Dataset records
# # # #
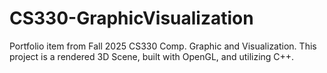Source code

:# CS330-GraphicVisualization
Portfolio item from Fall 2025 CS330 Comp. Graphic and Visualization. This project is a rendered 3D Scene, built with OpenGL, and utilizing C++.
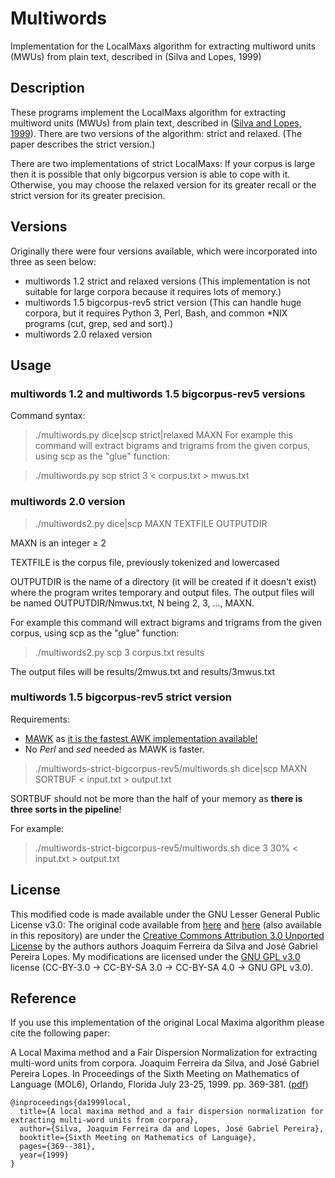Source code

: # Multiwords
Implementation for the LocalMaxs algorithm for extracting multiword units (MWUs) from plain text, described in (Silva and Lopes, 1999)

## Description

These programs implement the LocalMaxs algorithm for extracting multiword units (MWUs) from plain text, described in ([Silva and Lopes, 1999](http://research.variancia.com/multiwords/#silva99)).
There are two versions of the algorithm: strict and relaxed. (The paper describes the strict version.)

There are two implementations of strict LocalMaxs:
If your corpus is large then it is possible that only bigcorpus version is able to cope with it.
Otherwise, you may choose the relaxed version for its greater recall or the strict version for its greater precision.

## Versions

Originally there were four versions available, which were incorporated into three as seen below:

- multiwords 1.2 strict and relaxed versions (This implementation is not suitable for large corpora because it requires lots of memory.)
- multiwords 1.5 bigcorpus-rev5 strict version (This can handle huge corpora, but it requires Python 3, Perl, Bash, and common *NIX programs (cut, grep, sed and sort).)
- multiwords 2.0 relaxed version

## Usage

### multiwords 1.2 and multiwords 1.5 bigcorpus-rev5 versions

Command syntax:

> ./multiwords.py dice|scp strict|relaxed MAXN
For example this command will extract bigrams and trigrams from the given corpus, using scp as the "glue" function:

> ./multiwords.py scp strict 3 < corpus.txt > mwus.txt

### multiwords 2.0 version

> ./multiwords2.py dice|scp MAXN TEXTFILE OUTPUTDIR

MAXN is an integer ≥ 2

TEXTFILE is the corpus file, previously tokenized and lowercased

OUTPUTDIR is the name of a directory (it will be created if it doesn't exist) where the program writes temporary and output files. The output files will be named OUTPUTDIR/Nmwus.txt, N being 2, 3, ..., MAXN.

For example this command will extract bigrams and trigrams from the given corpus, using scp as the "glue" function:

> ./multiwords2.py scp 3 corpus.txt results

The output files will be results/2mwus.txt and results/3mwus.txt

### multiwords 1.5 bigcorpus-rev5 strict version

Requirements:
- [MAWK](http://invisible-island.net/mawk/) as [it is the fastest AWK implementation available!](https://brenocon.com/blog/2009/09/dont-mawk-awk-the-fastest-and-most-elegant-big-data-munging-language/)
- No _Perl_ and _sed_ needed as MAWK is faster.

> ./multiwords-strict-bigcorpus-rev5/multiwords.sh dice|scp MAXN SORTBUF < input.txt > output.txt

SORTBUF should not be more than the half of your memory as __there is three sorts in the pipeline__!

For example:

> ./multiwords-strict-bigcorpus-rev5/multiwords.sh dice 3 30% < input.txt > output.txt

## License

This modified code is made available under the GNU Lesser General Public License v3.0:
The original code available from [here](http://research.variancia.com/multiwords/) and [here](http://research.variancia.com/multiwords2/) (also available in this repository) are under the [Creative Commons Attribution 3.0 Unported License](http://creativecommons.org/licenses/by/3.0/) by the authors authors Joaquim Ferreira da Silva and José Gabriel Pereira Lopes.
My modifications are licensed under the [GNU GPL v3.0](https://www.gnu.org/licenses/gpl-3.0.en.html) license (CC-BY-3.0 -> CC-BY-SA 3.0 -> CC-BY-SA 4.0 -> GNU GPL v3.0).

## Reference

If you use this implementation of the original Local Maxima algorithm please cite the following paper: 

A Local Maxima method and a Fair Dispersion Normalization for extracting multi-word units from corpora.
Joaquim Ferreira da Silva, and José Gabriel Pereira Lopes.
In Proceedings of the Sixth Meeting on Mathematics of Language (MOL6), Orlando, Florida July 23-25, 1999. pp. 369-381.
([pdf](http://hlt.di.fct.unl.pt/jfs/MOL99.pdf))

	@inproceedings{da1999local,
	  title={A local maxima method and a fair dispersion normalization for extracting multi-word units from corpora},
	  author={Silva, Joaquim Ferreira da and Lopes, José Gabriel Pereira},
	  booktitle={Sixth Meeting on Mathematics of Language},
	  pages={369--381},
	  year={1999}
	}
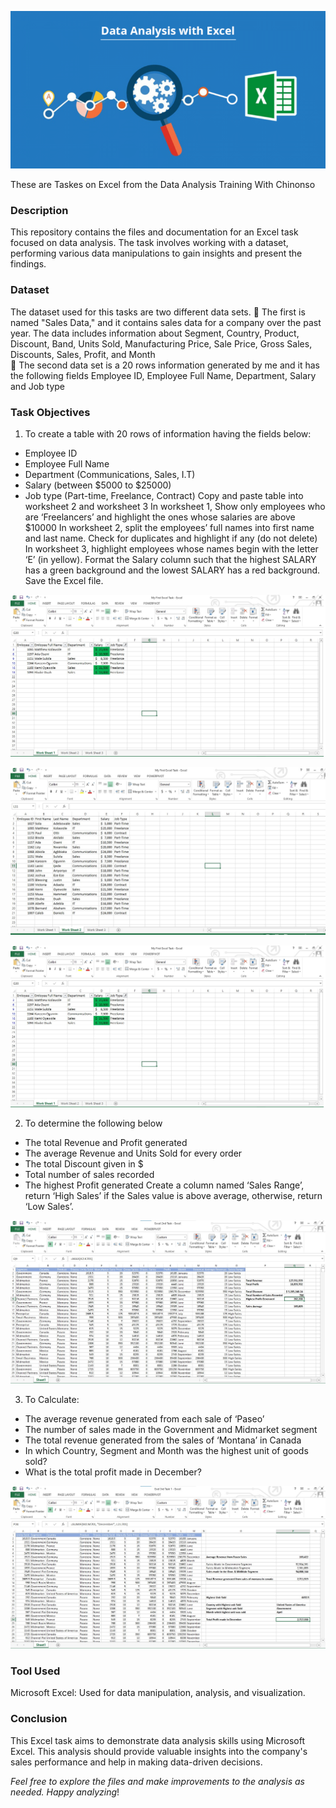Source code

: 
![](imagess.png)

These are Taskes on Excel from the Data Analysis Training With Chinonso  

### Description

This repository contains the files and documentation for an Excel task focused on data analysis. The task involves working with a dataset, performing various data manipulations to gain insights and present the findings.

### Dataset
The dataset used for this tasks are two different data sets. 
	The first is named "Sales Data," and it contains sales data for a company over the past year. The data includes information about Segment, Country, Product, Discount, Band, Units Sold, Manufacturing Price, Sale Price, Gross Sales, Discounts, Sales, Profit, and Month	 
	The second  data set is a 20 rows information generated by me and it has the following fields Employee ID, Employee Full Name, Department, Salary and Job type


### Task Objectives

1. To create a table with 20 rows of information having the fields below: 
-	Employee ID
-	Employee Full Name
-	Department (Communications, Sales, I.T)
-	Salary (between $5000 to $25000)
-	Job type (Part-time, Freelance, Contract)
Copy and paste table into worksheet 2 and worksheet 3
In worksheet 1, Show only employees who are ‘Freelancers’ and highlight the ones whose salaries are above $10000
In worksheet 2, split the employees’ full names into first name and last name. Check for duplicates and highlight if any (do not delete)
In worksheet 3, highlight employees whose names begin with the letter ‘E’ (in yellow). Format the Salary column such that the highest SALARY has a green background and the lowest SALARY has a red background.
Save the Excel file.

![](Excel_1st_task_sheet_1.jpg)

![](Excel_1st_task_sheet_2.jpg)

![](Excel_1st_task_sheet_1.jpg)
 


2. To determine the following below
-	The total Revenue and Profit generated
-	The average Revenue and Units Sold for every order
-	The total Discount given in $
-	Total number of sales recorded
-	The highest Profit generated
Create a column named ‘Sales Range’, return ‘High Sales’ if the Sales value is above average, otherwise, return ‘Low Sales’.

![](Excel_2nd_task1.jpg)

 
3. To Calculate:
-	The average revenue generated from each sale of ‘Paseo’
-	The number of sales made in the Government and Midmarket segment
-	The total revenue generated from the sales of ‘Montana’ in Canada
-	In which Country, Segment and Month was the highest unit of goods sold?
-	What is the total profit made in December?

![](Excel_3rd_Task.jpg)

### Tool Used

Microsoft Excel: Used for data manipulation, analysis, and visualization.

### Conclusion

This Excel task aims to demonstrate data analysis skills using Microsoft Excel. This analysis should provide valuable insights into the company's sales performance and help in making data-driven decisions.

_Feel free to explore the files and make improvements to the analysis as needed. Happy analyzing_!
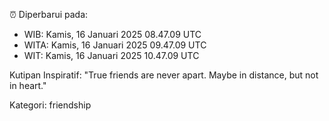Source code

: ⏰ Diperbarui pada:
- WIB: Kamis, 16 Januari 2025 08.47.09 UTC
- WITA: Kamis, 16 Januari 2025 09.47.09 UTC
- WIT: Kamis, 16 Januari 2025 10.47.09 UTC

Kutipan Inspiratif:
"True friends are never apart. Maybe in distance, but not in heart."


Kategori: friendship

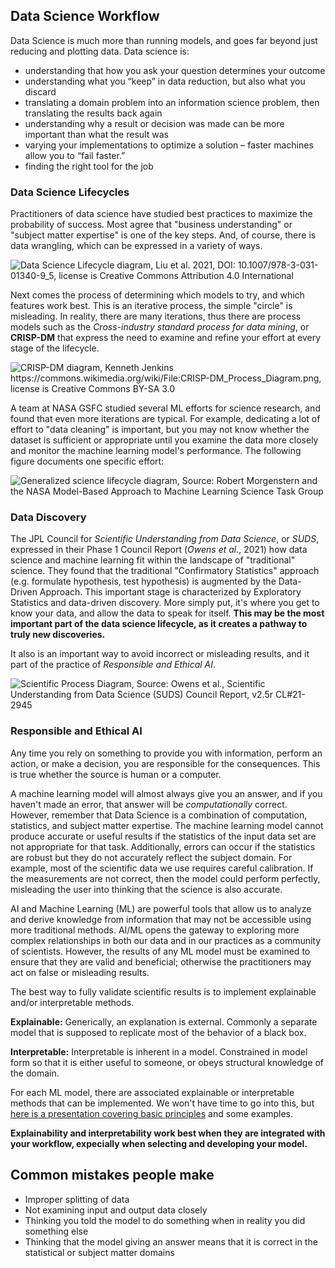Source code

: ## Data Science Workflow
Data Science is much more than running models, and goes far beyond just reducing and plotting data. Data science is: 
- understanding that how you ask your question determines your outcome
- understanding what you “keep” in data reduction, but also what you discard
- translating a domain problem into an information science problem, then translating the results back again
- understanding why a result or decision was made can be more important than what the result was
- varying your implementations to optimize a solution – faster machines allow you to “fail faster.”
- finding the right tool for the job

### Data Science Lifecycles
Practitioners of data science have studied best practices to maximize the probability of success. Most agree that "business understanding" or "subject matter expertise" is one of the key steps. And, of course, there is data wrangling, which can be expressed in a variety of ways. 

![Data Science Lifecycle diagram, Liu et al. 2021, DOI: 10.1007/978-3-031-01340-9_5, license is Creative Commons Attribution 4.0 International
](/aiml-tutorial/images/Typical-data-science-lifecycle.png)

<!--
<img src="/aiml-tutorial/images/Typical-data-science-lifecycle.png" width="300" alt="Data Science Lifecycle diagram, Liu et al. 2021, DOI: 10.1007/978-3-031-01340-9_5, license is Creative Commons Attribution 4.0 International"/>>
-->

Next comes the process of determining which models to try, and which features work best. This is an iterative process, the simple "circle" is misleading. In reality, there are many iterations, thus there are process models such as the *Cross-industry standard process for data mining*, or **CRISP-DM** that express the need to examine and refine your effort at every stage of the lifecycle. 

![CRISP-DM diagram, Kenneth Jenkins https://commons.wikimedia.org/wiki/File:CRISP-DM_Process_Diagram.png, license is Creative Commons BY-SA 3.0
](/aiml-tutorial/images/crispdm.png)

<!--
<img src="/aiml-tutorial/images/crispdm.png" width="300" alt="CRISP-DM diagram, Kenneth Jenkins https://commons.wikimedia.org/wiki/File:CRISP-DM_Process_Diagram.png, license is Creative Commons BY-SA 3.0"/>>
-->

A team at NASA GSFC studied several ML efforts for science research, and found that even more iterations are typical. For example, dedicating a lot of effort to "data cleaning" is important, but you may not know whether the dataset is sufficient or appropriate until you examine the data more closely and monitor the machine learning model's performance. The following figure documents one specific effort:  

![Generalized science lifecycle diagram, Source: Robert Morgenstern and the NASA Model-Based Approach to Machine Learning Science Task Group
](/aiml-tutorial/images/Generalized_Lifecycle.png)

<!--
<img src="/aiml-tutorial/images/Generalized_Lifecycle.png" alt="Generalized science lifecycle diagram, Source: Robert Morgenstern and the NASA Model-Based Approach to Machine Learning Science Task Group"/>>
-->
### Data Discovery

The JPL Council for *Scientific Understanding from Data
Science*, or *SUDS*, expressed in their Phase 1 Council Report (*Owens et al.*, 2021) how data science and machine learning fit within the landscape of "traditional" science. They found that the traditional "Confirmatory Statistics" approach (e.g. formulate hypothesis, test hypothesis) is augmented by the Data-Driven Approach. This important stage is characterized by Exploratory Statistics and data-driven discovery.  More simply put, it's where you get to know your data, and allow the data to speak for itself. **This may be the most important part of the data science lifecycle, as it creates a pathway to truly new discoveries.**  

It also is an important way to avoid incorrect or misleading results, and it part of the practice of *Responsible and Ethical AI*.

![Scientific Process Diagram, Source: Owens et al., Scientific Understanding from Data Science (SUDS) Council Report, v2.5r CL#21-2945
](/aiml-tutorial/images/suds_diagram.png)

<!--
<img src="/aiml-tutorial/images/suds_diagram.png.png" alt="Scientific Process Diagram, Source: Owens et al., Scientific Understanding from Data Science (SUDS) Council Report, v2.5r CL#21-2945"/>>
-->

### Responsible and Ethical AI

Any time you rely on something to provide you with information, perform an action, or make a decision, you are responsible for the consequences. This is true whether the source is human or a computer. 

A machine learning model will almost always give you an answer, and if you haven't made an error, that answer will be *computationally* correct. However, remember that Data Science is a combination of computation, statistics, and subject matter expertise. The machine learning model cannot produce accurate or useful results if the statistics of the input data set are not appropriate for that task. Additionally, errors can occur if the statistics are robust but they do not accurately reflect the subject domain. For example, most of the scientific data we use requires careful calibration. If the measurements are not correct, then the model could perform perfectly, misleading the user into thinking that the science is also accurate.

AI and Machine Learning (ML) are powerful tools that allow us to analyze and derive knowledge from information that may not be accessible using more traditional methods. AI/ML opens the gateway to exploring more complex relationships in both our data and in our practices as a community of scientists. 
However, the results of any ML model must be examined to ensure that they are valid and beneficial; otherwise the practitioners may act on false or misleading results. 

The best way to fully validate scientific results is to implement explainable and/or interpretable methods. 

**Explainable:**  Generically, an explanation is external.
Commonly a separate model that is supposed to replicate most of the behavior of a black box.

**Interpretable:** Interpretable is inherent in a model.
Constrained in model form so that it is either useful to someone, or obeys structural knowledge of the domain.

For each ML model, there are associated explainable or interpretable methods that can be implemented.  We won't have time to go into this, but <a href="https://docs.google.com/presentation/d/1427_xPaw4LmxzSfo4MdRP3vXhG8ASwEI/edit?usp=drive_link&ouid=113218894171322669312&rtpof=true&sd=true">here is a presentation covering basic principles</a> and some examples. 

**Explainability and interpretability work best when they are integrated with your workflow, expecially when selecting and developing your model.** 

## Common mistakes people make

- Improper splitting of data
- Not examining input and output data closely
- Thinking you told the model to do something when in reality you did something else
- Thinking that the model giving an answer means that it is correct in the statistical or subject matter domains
# # # #
Problem: Repeat, with no pictures, each line from the beginning of the data through the line containing "TEXTFILE is the", inclusive.

Solution for this problem:
Source code

:# CS330-GraphicVisualization
Portfolio item from Fall 2025 CS330 Comp. Graphic and Visualization. This project is a rendered 3D Scene, built with OpenGL, and utilizing C++.
Source code

: # Multiwords
Implementation for the LocalMaxs algorithm for extracting multiword units (MWUs) from plain text, described in (Silva and Lopes, 1999)

## Description

These programs implement the LocalMaxs algorithm for extracting multiword units (MWUs) from plain text, described in ([Silva and Lopes, 1999](http://research.variancia.com/multiwords/#silva99)).
There are two versions of the algorithm: strict and relaxed. (The paper describes the strict version.)

There are two implementations of strict LocalMaxs:
If your corpus is large then it is possible that only bigcorpus version is able to cope with it.
Otherwise, you may choose the relaxed version for its greater recall or the strict version for its greater precision.

## Versions

Originally there were four versions available, which were incorporated into three as seen below:

- multiwords 1.2 strict and relaxed versions (This implementation is not suitable for large corpora because it requires lots of memory.)
- multiwords 1.5 bigcorpus-rev5 strict version (This can handle huge corpora, but it requires Python 3, Perl, Bash, and common *NIX programs (cut, grep, sed and sort).)
- multiwords 2.0 relaxed version

## Usage

### multiwords 1.2 and multiwords 1.5 bigcorpus-rev5 versions

Command syntax:

> ./multiwords.py dice|scp strict|relaxed MAXN
For example this command will extract bigrams and trigrams from the given corpus, using scp as the "glue" function:

> ./multiwords.py scp strict 3 < corpus.txt > mwus.txt

### multiwords 2.0 version

> ./multiwords2.py dice|scp MAXN TEXTFILE OUTPUTDIR

MAXN is an integer ≥ 2

TEXTFILE is the corpus file, previously tokenized and lowercased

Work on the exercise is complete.